Some really cool sauropods. Image via Wikipedia

The great vegetarian sauropod dinosaurs, such as Brachiosaurus, were the biggest animals to walk the Earth, weighing up to 100 tonnes, as long as 60 m from snout to the end of their tails and more than 10 m tall. So big, indeed, that even the largest contemporary predators would have been unable to get sufficient purchase with their jaws to do them much damage. This vast bulk, unlike even bigger modern whales, was unsupported by water and would have posed major problems had the sauropods not evolved very porous, low-density neck and tail bones and kept their heads small relative to the rest of their bodies. Such small heads needed to take in up to a tonne of vegetation each day to keep the monsters alive and  ambling. Their teeth are not those of a chewer, being peg- or spoon-like and pointed forwards; specialised for raking in leaves and twigs, swallowed unchewed in great gulps. Once that style of eating developed in their precursors, with no need for massive chewing muscles it became possible to evolve necks up to 15 m long with increasingly diminutive heads. Studies of large numbers of some species of sauropod precursors indicate that juveniles grew astonishingly quickly, essential if their initial vulnerability was to be outpaced; newly hatched they would have weighed little more than 10 kg. At the growth rates of modern reptiles, the largest sauropods would only have reached full size in about a century. The estimated growth rates suggest warm bloodedness, research suggesting that they maintained body temperatures up to 12°C higher than do alligators. Clearly, sauropod dinosaurs were highly specialised, and their evolution is now known to have been lengthy.

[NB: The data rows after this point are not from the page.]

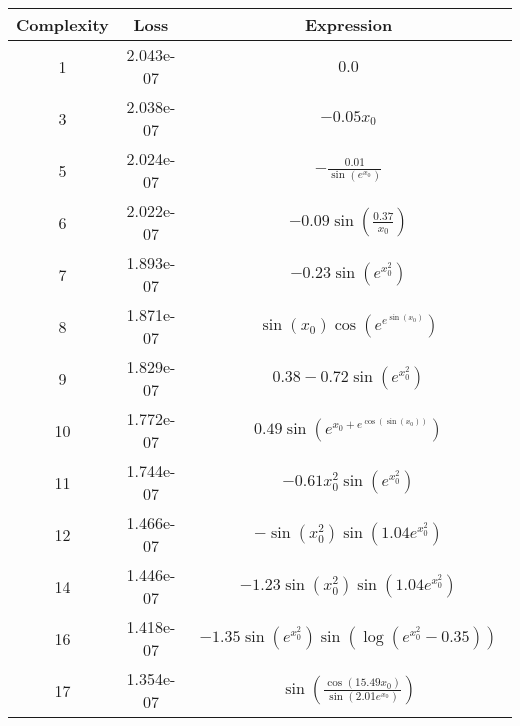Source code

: \begin{center}
        \begin{tabular}{|c|c|c|}
        \hline
        Complexity & Loss & Expression \\
        \hline
        1 & 2.043e-07 & $\begin{aligned}0.0\end{aligned}$\\ \hline3 & 2.038e-07 & $\begin{aligned}- 0.05 x_{0}\end{aligned}$\\ \hline5 & 2.024e-07 & $\begin{aligned}- \frac{0.01}{\sin{\left(e^{x_{0}} \right)}}\end{aligned}$\\ \hline6 & 2.022e-07 & $\begin{aligned}- 0.09 \sin{\left(\frac{0.37}{x_{0}} \right)}\end{aligned}$\\ \hline7 & 1.893e-07 & $\begin{aligned}- 0.23 \sin{\left(e^{x_{0}^{2}} \right)}\end{aligned}$\\ \hline8 & 1.871e-07 & $\begin{aligned}\sin{\left(x_{0} \right)} \cos{\left(e^{e^{\sin{\left(x_{0} \right)}}} \right)}\end{aligned}$\\ \hline9 & 1.829e-07 & $\begin{aligned}0.38 - 0.72 \sin{\left(e^{x_{0}^{2}} \right)}\end{aligned}$\\ \hline10 & 1.772e-07 & $\begin{aligned}0.49 \sin{\left(e^{x_{0} + e^{\cos{\left(\sin{\left(x_{0} \right)} \right)}}} \right)}\end{aligned}$\\ \hline11 & 1.744e-07 & $\begin{aligned}- 0.61 x_{0}^{2} \sin{\left(e^{x_{0}^{2}} \right)}\end{aligned}$\\ \hline12 & 1.466e-07 & $\begin{aligned}- \sin{\left(x_{0}^{2} \right)} \sin{\left(1.04 e^{x_{0}^{2}} \right)}\end{aligned}$\\ \hline14 & 1.446e-07 & $\begin{aligned}- 1.23 \sin{\left(x_{0}^{2} \right)} \sin{\left(1.04 e^{x_{0}^{2}} \right)}\end{aligned}$\\ \hline16 & 1.418e-07 & $\begin{aligned}- 1.35 \sin{\left(e^{x_{0}^{2}} \right)} \sin{\left(\log{\left(e^{x_{0}^{2}} - 0.35 \right)} \right)}\end{aligned}$\\ \hline17 & 1.354e-07 & $\begin{aligned}\sin{\left(\frac{\cos{\left(15.49 x_{0} \right)}}{\sin{\left(2.01 e^{x_{0}} \right)}} \right)}\end{aligned}$\\ 
\end{tabular}
\end{center}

A major news feature in Nature (Heeren, F. 201. Rise of the titans. Nature, v. 475, p. 159-161) traces that evolution through several surprising stages. The earliest likely ancestors, which appear in the Late Triassic (~230 Ma), were about the size of a turkey and had teeth adapted for shredding fibrous plant material; other early dinosaurs show clear signs of a predatory lifestyle. There is a limit to the size of predators bound up with the energy balance between flesh consumption and the energy expended in casing down prey and killing them. The limits on the size of plant eaters are mechanical: how much they can stuff in and the strength of their bodies, especially legs. In a world dominated in numbers by predatory dinosaurs, the selection pressure for herbivores to outgrow them and become too big to bite would have been substantial.

Little Triassic Panphagia (‘eater of everything’) was also bipedal, but the fossil record of sauropod precursors clearly shows their growth to the order of 10 m by the Early Jurassic, but not yet a four-legged gait though they had evolved relatively short but sturdy legs, signs of mass-saving porous neck and tail bones, and jaws with a large gape suited to gulping rather than chewing. By the mid-Jurassic Period sauropods were big, strong and four-legged, and by the Cretaceous they reached unmatched dimensions with the titanosaurs. This evolutionary path was not the only one adopted for dinosaurian herbivory. The famous Iguanodon discovered in 1822 by Gideon Mantell in the Early Cretaceous of Sussex was a member of a bipedal group of herbivores, including the duck-billed dinosaurs, that spanned more or less the same time range as sauropods. Fredric Heeren’s article is accompanied by an on-line ‘tour’ of sauropod evolution (go.nature.com/c7zlct), while the American Museum of Natural History has a website for a major exhibition of sauropods (www.amnh.org/exhibitions/wld/ and http://www.youtube.com/AMNHorg ) that includes footage of  a full-scale animatronic Mamenchisaurus from China which breathes and moves, (Switek, B. 2011. Living it large: review of The World’s Largest Dinosaurs exhibition. Nature, v. 475, p. 172).